## [Exercise]
Without the images, write out the entries word for word.

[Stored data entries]
◇ ◇ ◇
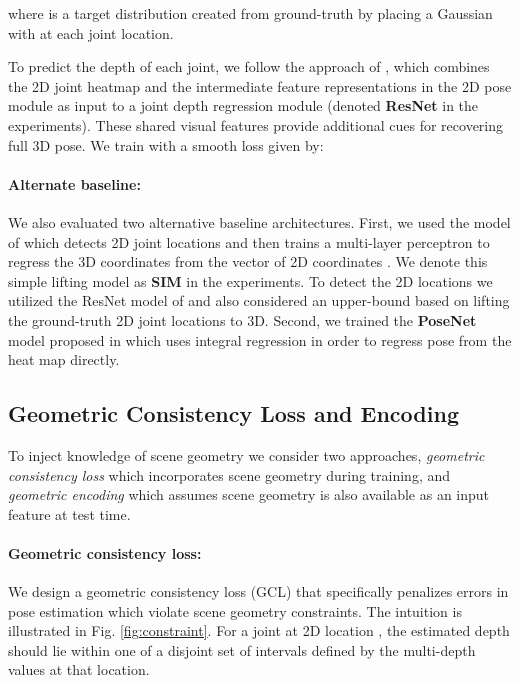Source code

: \documentclass[times,referee,twocolumn,final,authoryear]{elsarticle}
\begin{document}
where  is a target distribution created from ground-truth  by placing
a Gaussian with  at each joint location. 

To predict the depth of each joint, we follow the approach of
\cite{Zhou_2017_ICCV}, which combines the 2D joint heatmap and the
intermediate feature representations in the 2D pose module as input to a joint
depth regression module (denoted {\bf ResNet} in the experiments). These shared 
visual features provide additional cues for recovering full 3D pose. We train 
with a smooth  loss
\cite{fasterRCNN} given by:



\paragraph{Alternate baseline:} We also evaluated two alternative 
baseline architectures. First, we used the model of \cite{simple} which detects 2D joint 
locations and then trains a multi-layer perceptron to regress the 3D coordinates  from 
the vector of 2D coordinates . We denote this simple lifting model as {\bf SIM} 
in the experiments.  To detect the 2D locations we utilized the ResNet model of \cite{xiao2018simple} 
and also considered an upper-bound based on lifting the ground-truth 2D joint locations to 3D.
Second, we trained the {\bf PoseNet} model proposed in \cite{rootnet} which uses integral 
regression \citep{integral} in order to regress pose from the heat map directly.   


\subsection{Geometric Consistency Loss and Encoding}

To inject knowledge of scene geometry we consider two approaches, {\em 
geometric consistency loss} which incorporates scene geometry during training, 
and {\em geometric encoding} which assumes scene geometry is also available as 
an input feature at test time.

\paragraph{Geometric consistency loss:}
We design a geometric consistency loss (GCL) that specifically penalizes errors in 
pose estimation which violate scene geometry constraints. The intuition is illustrated
in Fig. \ref{fig:constraint}. For a joint at 2D location , the estimated depth
 should lie within one of a disjoint set of intervals defined by the multi-depth
values at that location.
\end{document}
◇ ◇ ◇
## [Reply to the task]
Source code

: \documentclass[times,referee,twocolumn,final,authoryear]{elsarticle}
\begin{document}
where  is a target distribution created from ground-truth  by placing
a Gaussian with  at each joint location. 

To predict the depth of each joint, we follow the approach of
\cite{Zhou_2017_ICCV}, which combines the 2D joint heatmap and the
intermediate feature representations in the 2D pose module as input to a joint
depth regression module (denoted {\bf ResNet} in the experiments). These shared 
visual features provide additional cues for recovering full 3D pose. We train 
with a smooth  loss
\cite{fasterRCNN} given by:



\paragraph{Alternate baseline:} We also evaluated two alternative 
baseline architectures. First, we used the model of \cite{simple} which detects 2D joint 
locations and then trains a multi-layer perceptron to regress the 3D coordinates  from 
the vector of 2D coordinates . We denote this simple lifting model as {\bf SIM} 
in the experiments.  To detect the 2D locations we utilized the ResNet model of \cite{xiao2018simple} 
and also considered an upper-bound based on lifting the ground-truth 2D joint locations to 3D.
Second, we trained the {\bf PoseNet} model proposed in \cite{rootnet} which uses integral 
regression \citep{integral} in order to regress pose from the heat map directly.   


\subsection{Geometric Consistency Loss and Encoding}

To inject knowledge of scene geometry we consider two approaches, {\em 
geometric consistency loss} which incorporates scene geometry during training, 
and {\em geometric encoding} which assumes scene geometry is also available as 
an input feature at test time.

\paragraph{Geometric consistency loss:}
We design a geometric consistency loss (GCL) that specifically penalizes errors in 
pose estimation which violate scene geometry constraints. The intuition is illustrated
in Fig. \ref{fig:constraint}. For a joint at 2D location , the estimated depth
 should lie within one of a disjoint set of intervals defined by the multi-depth
values at that location.
\end{document}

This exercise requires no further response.